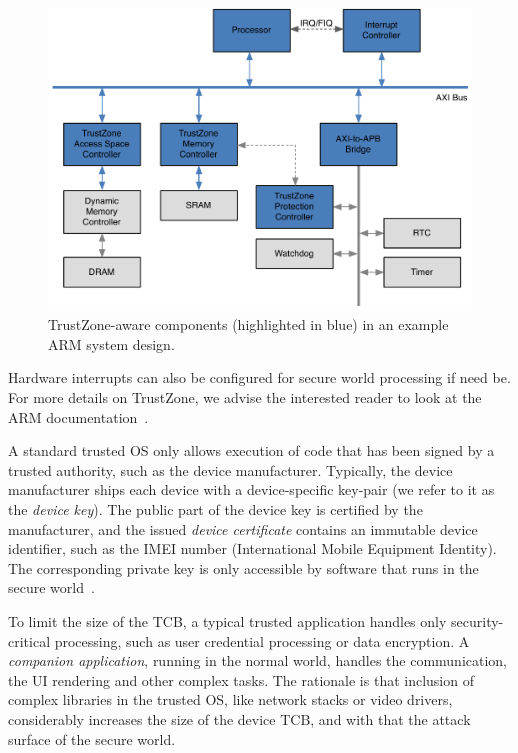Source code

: \begin{figure}[!ht]
    \centering
    \includegraphics[width=.9\linewidth]{figures/phonesecures/tee_tz_internal}
    \caption[TrustZone-aware components in an example ARM system design]{TrustZone-aware components (highlighted in blue) in an example ARM system design.}
    \label{fig:ps_tz_internal}
\end{figure}

Hardware interrupts can also be configured for secure world processing if need be. For more details on TrustZone, we advise the interested reader to look at the ARM documentation~\cite{ARMTrustZone}.

A standard trusted OS only allows execution of code that has been signed by a
trusted authority, such as the device manufacturer. Typically, the device
manufacturer ships each device with a device-specific key-pair (we refer to it
as the \emph{device key}). The public part of the device key is certified by the
manufacturer, and the issued \emph{device certificate} contains an immutable
device identifier, such as the IMEI number (International Mobile Equipment
Identity).  The corresponding private key is only accessible by software that
runs in the secure world~\cite{kostiainen2011codaspy}.

To limit the size of the TCB, a typical trusted application handles only
security-critical processing, such as user credential processing or data
encryption. A \emph{companion application}, running in the normal world, handles
the communication, the UI rendering and other complex tasks.  The rationale is
that inclusion of complex libraries in the trusted OS, like network stacks or
video drivers, considerably increases the size of the device TCB, and with that
the attack surface of the secure world.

> [WHAT YOU NEED TO DO] Where a picture appears, skip it and copy the rest of the data word for word.

> [TASK SOLUTION]
Source code

: \begin{figure}[!ht]
    \centering
    \includegraphics[width=.9\linewidth]{figures/phonesecures/tee_tz_internal}
    \caption[TrustZone-aware components in an example ARM system design]{TrustZone-aware components (highlighted in blue) in an example ARM system design.}
    \label{fig:ps_tz_internal}
\end{figure}

Hardware interrupts can also be configured for secure world processing if need be. For more details on TrustZone, we advise the interested reader to look at the ARM documentation~\cite{ARMTrustZone}.

A standard trusted OS only allows execution of code that has been signed by a
trusted authority, such as the device manufacturer. Typically, the device
manufacturer ships each device with a device-specific key-pair (we refer to it
as the \emph{device key}). The public part of the device key is certified by the
manufacturer, and the issued \emph{device certificate} contains an immutable
device identifier, such as the IMEI number (International Mobile Equipment
Identity).  The corresponding private key is only accessible by software that
runs in the secure world~\cite{kostiainen2011codaspy}.

To limit the size of the TCB, a typical trusted application handles only
security-critical processing, such as user credential processing or data
encryption. A \emph{companion application}, running in the normal world, handles
the communication, the UI rendering and other complex tasks.  The rationale is
that inclusion of complex libraries in the trusted OS, like network stacks or
video drivers, considerably increases the size of the device TCB, and with that
the attack surface of the secure world.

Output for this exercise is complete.